Today it’s possible to purchase strawberries grown in Spain, Mangos grown in Myanmar and blueberries grown in New Zealand. We feel good about buying fruits and vegetables grown all over the world but is it good for us? The same goes for clothing. Is it good for us to purchase clothing made in other countries and shipped to the United States even if the garment company making these goods claims to “give back” to the world?
Two weeks ago I attended the One Earth Film Festival in Oak Park, Illinois. This amazing festival features films from all over the world that focus on the environment and our impact on it. I actually spoke on the panel for the film titled, The Economics of Happiness. To sum it up (without my giving it the full justice it deserves), this film covers the importance of retaining our local supply chains and purchasing goods and services that are local. It discusses how big corporations are destroying the planet by shipping goods all over the world and in most cases, they are even destroying the very communities that produce their goods.

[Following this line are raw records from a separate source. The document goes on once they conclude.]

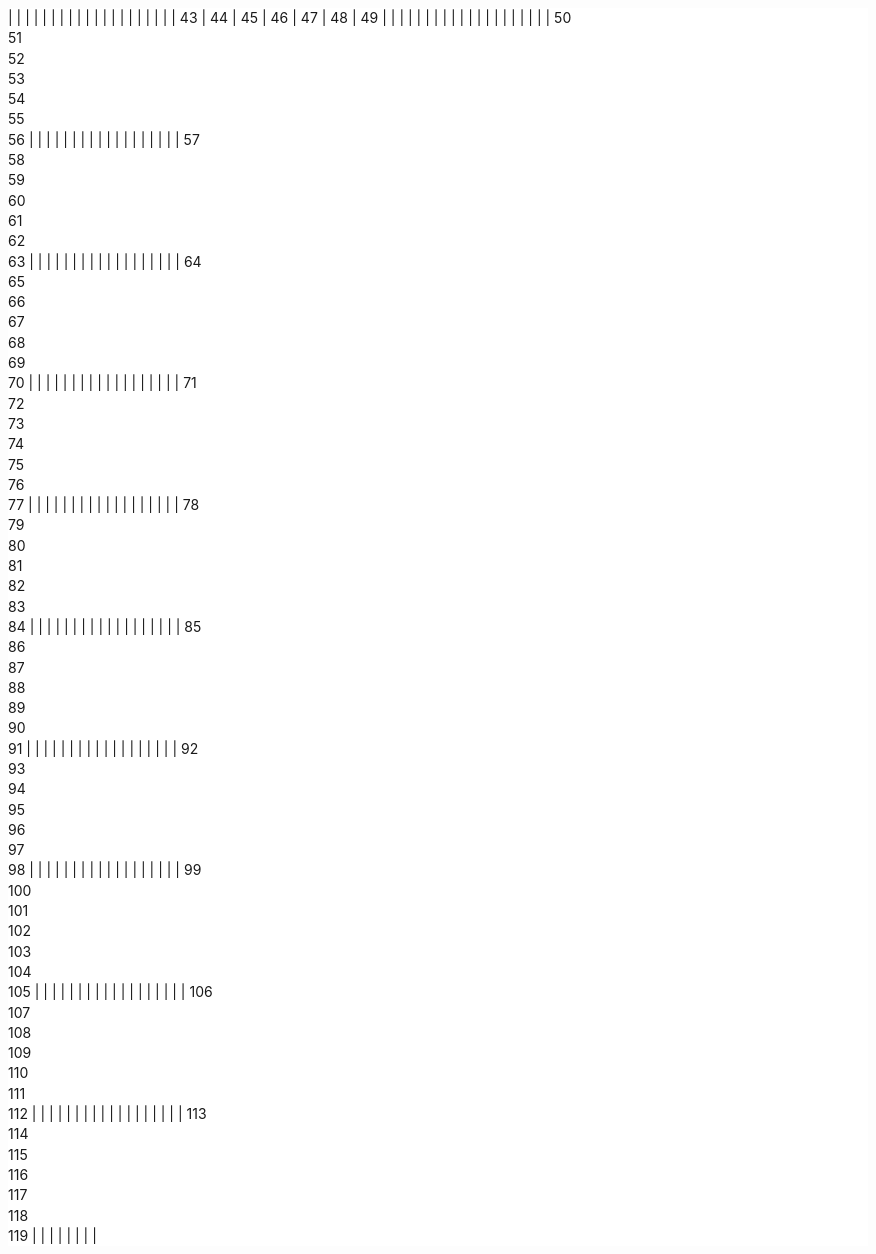 |                                                                                                                                                                                                              |    |    |    |    |    |    |    |
|                                                                                                                                                                                                              |    |    |    |    |    |    |    |
|                                                                                                                                                                                                              | 43 | 44 | 45 | 46 | 47 | 48 | 49 |
|                                                                                                                                                                                                              |    |    |    |    |    |    |    |
|                                                                                                                                                                                                              |    |    |    |    |    |    |    |
| 50<br>51<br>52<br>53<br>54<br>55<br>56                                                                                                                                                                       |    |    |    |    |    |    |    |
|                                                                                                                                                                                                              |    |    |    |    |    |    |    |
| 57<br>58<br>59<br>60<br>61<br>62<br>63                                                                                                                                                                       |    |    |    |    |    |    |    |
|                                                                                                                                                                                                              |    |    |    |    |    |    |    |
| 64<br>65<br>66<br>67<br>68<br>69<br>70                                                                                                                                                                       |    |    |    |    |    |    |    |
|                                                                                                                                                                                                              |    |    |    |    |    |    |    |
| 71<br>72<br>73<br>74<br>75<br>76<br>77                                                                                                                                                                       |    |    |    |    |    |    |    |
|                                                                                                                                                                                                              |    |    |    |    |    |    |    |
| 78<br>79<br>80<br>81<br>82<br>83<br>84                                                                                                                                                                       |    |    |    |    |    |    |    |
|                                                                                                                                                                                                              |    |    |    |    |    |    |    |
| 85<br>86<br>87<br>88<br>89<br>90<br>91                                                                                                                                                                       |    |    |    |    |    |    |    |
|                                                                                                                                                                                                              |    |    |    |    |    |    |    |
| 92<br>93<br>94<br>95<br>96<br>97<br>98                                                                                                                                                                       |    |    |    |    |    |    |    |
|                                                                                                                                                                                                              |    |    |    |    |    |    |    |
| 99<br>100<br>101<br>102<br>103<br>104<br>105                                                                                                                                                                 |    |    |    |    |    |    |    |
|                                                                                                                                                                                                              |    |    |    |    |    |    |    |
| 106<br>107<br>108<br>109<br>110<br>111<br>112                                                                                                                                                                |    |    |    |    |    |    |    |
|                                                                                                                                                                                                              |    |    |    |    |    |    |    |
| 113<br>114<br>115<br>116<br>117<br>118<br>119                                                                                                                                                                |    |    |    |    |    |    |    |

Be careful shopper because these clothing lines will pull anything out of their hat to get you to feel warm and fuzzy about buying clothes that negatively impact our planet. Many of these companies use words like “sustainable” and “organic” to describe their clothing. Some even claim to generously donate to charities or improve the world thru their businesses. So how can any company that produces garments outside the United States, but sells the majority of their products back into it be good for our world? Are we all really fooled by these good will appearances? If they don’t manufacture their goods within the borders of the major market they sell to, they are not helping our planet or the communities producing the goods for them.
We already know that by sewing in China or any other country besides the United States (if that is their major market), garment lines are heavily contributing to global climate change. What The Economics of Happiness showed me, is that any garment line that sews outside of its major distribution channel, not only has a higher, negative environmental impact but a much higher negative HUMAN impact. These garment lines add to the destruction of the local essence in the communities where they operate. The people producing these goods start believing their society is far less valuable than those in the countries they are producing them for. It creates this global inferiority complex and these villages and small communities lose their own traditions, even their identities over a very short period of time.
I sound like a broken record but The Economics of Happiness validated my belief in how a responsible garment line or any company for that matter, should work. A truly responsible garment line who cares about the environment and the diverse populations around the world, produces their goods here in the United States or within the country they sell the majority of their goods to. It’s wonderful to donate to worthy causes but if a company doesn’t operate locally and responsibly, all the warm and fuzzy marketing in the world won’t help us in the fight against climate change. Most importantly, it won’t help us save the diverse communities and traditions from which these companies operate, and that my friends is a huge loss for us all.